Karajan faisant l’objet d’un culte de la personnalité, ses méthodes de travail sont abondamment documentées, en particulier par Henri-Georges Clouzot. Toutes les images d’archives montrent comment se forme ce qu’on a appelé le « son Karajan », surtout à partir des années 60. Celui-ci découle de son perfectionnisme, qui lui fait souvent réenregistrer les mêmes pièces des années durant avant de les juger dignes d’être délivrées au public. Cela lui a même valu des détracteurs, d’aucuns jugeant son approche trop lissée. Ce soin constant porté à la beauté du son, garantie par des legato langoureux, va de pair avec le fait que Karajan ne cherche pas à détacher de sonorités spécifiques à chaque compositeur. Là encore, la postérité a pu lui reprocher de donner le même son à des compositeurs baroques comme Pachelbel ou Albinoni et à des classiques comme Haydn et Mozart qu’à des romantiques comme Mahler ou Bruckner, surtout une fois que le retour aux instruments d’époque était devenu une norme. Dans la sphère de l’opéra, on a pu décrier son tropisme pour les voix lyriques, au détriment des voix dramatiques avec plus d’attaque. Toutefois, si une remise en question du titan était inévitable, rares sont les maestros à avoir atteint une telle perfection sonore et une telle maîtrise dans un répertoire aussi vaste.
Sa carrière n’est cependant pas exempte de heurts. Ainsi, suite à des querelles internes, il quitte la direction de l’Opéra d’Etat de Vienne en 1964. Quelques années après, il crée le Festival de Salzbourg de Pâques, entité distincte du Festival d’été, dont l’Orchestre résident est le Philharmonique de Berlin, comme pour marquer sa préférence sur celui de Vienne. La plus grande controverse orchestrale arrivera vers la fin de sa carrière, quand l’Orchestre de Berlin refuse d’embaucher la clarinettiste Sabine Meyer au terme de sa période d’essai en 1983, décision que Karajan juge teintée de sexisme, ce qui entraîne un conflit entre Karajan et son orchestre. Il se raccommodera cependant avec les deux orchestres.

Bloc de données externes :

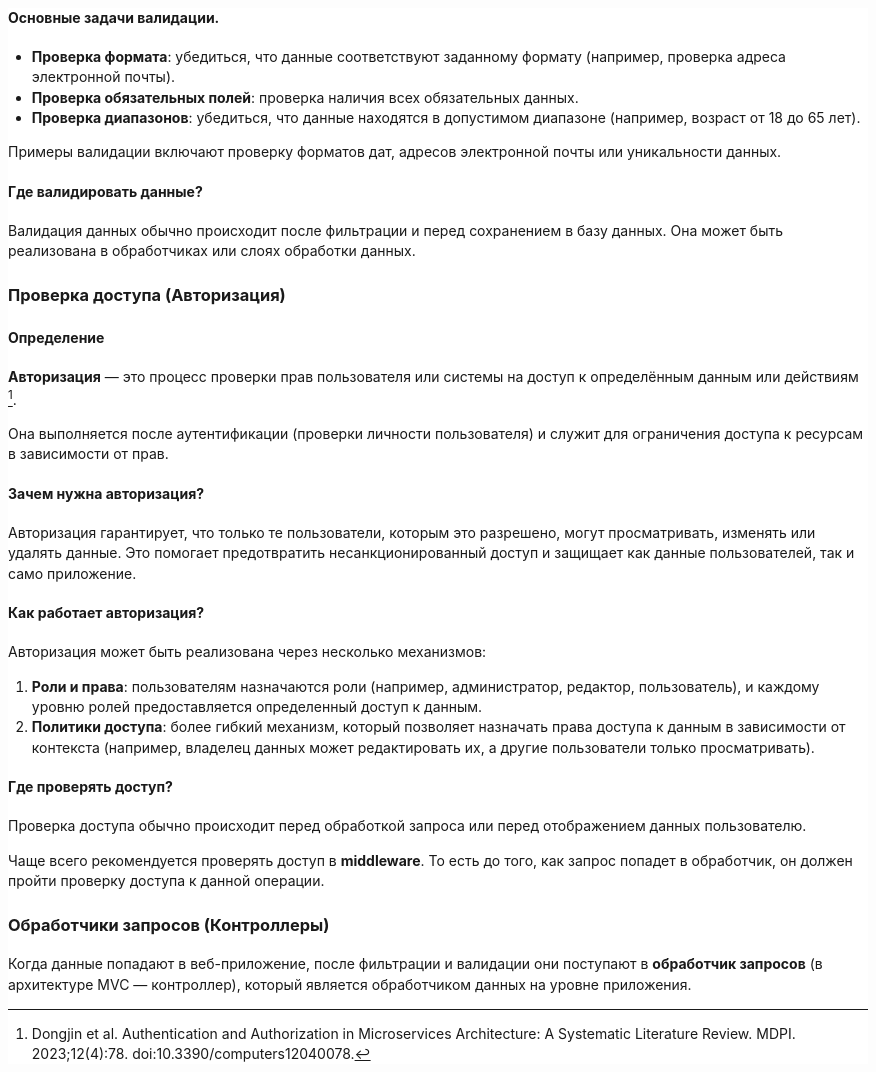 #### Основные задачи валидации.

- **Проверка формата**: убедиться, что данные соответствуют заданному формату (например, проверка адреса электронной почты).
- **Проверка обязательных полей**: проверка наличия всех обязательных данных.
- **Проверка диапазонов**: убедиться, что данные находятся в допустимом диапазоне (например, возраст от 18 до 65 лет).

Примеры валидации включают проверку форматов дат, адресов электронной почты или уникальности данных.

#### Где валидировать данные?

Валидация данных обычно происходит после фильтрации и перед сохранением в базу данных. Она может быть реализована в обработчиках или слоях обработки данных.

### Проверка доступа (Авторизация)

#### Определение

**Авторизация** — это процесс проверки прав пользователя или системы на доступ к определённым данным или действиям [^3].

Она выполняется после аутентификации (проверки личности пользователя) и служит для ограничения доступа к ресурсам в зависимости от прав.

#### Зачем нужна авторизация?

Авторизация гарантирует, что только те пользователи, которым это разрешено, могут просматривать, изменять или удалять данные. Это помогает предотвратить несанкционированный доступ и защищает как данные пользователей, так и само приложение.

#### Как работает авторизация?

Авторизация может быть реализована через несколько механизмов:
1. **Роли и права**: пользователям назначаются роли (например, администратор, редактор, пользователь), и каждому уровню ролей предоставляется определенный доступ к данным.
2. **Политики доступа**: более гибкий механизм, который позволяет назначать права доступа к данным в зависимости от контекста (например, владелец данных может редактировать их, а другие пользователи только просматривать).

#### Где проверять доступ?

Проверка доступа обычно происходит перед обработкой запроса или перед отображением данных пользователю. 

Чаще всего рекомендуется проверять доступ в **middleware**. То есть до того, как запрос попадет в обработчик, он должен пройти проверку доступа к данной операции.

### Обработчики запросов (Контроллеры)

Когда данные попадают в веб-приложение, после фильтрации и валидации они поступают в **обработчик запросов** (в архитектуре MVC — контроллер), который является обработчиком данных на уровне приложения. 


[^1]: Aljawarneh S, Alkhateeb F, Maghayreh EA. A Semantic Data Validation Service for Web Applications. Journal of Theoretical and Applied Electronic Commerce Research. 2010;5(1):39-55. doi:10.4067/S0718-18762010000100005.
[^2]: Bocciarelli P, D’Ambrogio A, Panetti T, Giglio A. E-MDAV: A Framework for Developing Data-Intensive Web Applications. Informatics. 2022;9(1):12. doi:10.3390/informatic​
[^3]: Dongjin et al. Authentication and Authorization in Microservices Architecture: A Systematic Literature Review. MDPI. 2023;12(4):78. doi:10.3390/computers12040078.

La fin de sa carrière est marquée par son soutien à des artistes comme la violoniste Anne-Sophie Mutter ou la soprano Jessye Norman, avec laquelle il réalise un enregistrement hors pair d’extraits de Wagner, dont le Liebestod (Chant d'amour et de mort) d’Isolde, avec le Philharmonique de Vienne en 1987. Il meurt le 16 juillet 1989 dans sa résidence d’Anif, à proximité de Salzbourg, alors qu’il est sur le point de diriger Un Bal Masqué de Verdi pour le Festival d’été, quelques mois après sa dernière direction dans la Septième Symphonie de Bruckner.